You are right there is scope for a legal challenge, but not on the basis of "its not fair".

I think the argument runs this way. The equivalent guides, certainly back to 2007/8 if not before, http://www.dorsetforyou.com/media/pdf/4/t/200708_Student_Loans__A_Guide_to_Terms_and_Conditions.pdf. contained equivalent provisions about variation, but they were more explicit about interest rates and the loans were stated to be expressly outside the Consumer Credit Act because of the low rate of interest. Moreover at that time, I think there was a separate document containing the loan terms and conditions to which students signed up.

If the loan interest could have been varied upwards using the terms of the agreement about variation, then the loan would not have been outside the Consumer Credit Act as planned. Therefore the pre 2012 provisions about variation could not have allowed an interest rate variation. The 2012 onwards terms regarding variation should be interpreted in the same way as the pre-2012 provisions about variation.

The problem with this analysis is that any privatisation of the Student Loans Company would require primary legislation. The government can simply insert the necessary provisions to achieve the result of increasing interest rates into that primary legislation. There can then be no legal challenge.



You're certainly clearer on the instruments than I am, but yes, thats the argument.

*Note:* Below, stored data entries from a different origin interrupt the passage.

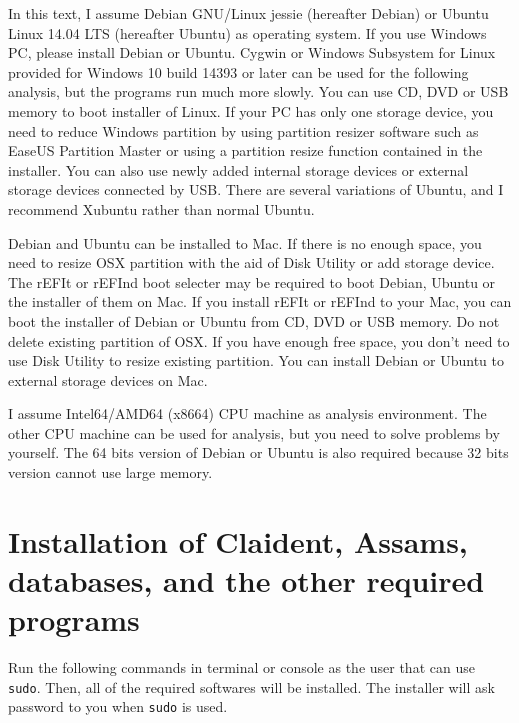 \documentclass[titlepage,10pt,a4paper,english]{jsbook}
\begin{document}
In this text, I assume Debian GNU/Linux jessie (hereafter Debian) or Ubuntu Linux 14.04 LTS (hereafter Ubuntu) as operating system.
If you use Windows PC, please install Debian or Ubuntu.
Cygwin or Windows Subsystem for Linux provided for Windows 10 build 14393 or later can be used for the following analysis, but the programs run much more slowly.
You can use CD, DVD or USB memory to boot installer of Linux.
If your PC has only one storage device, you need to reduce Windows partition by using partition resizer software such as EaseUS Partition Master or using a partition resize function contained in the installer.
You can also use newly added internal storage devices or external storage devices connected by USB.
There are several variations of Ubuntu, and I recommend Xubuntu rather than normal Ubuntu.

Debian and Ubuntu can be installed to Mac.
If there is no enough space, you need to resize OSX partition with the aid of Disk Utility or add storage device.
The rEFIt or rEFInd boot selecter may be required to boot Debian, Ubuntu or the installer of them on Mac.
If you install rEFIt or rEFInd to your Mac, you can boot the installer of Debian or Ubuntu from CD, DVD or USB memory.
Do not delete existing partition of OSX.
If you have enough free space, you don't need to use Disk Utility to resize existing partition.
You can install Debian or Ubuntu to external storage devices on Mac.

I assume Intel64/AMD64 (x86{\textunderscore}64) CPU machine as analysis environment.
The other CPU machine can be used for analysis, but you need to solve problems by yourself.
The 64 bits version of Debian or Ubuntu is also required because 32 bits version cannot use large memory.

\section{Installation of Claident, Assams, databases, and the other required programs}

Run the following commands in terminal or console as the user that can use \texttt{sudo}.
Then, all of the required softwares will be installed.
The installer will ask password to you when \texttt{sudo} is used.
\end{document}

Even with primary legislation, there would surely be a case for challenge, unless its something like changing the inflation measure away from RPI. That said, I've no idea the chances of success in a situation with a change in primary legislation.
I think this would probably get rid of any social diversity in universities, and we'd end up with all our professionals having either studied abroad or being bankrolled by mummy and daddy.
Reply 99
Original post by Quady
I only knew of Buckingham - which are the others? And Buckingham has been Private since it started in '73..


BPP and the University of Law., which have always been private/independent, I think.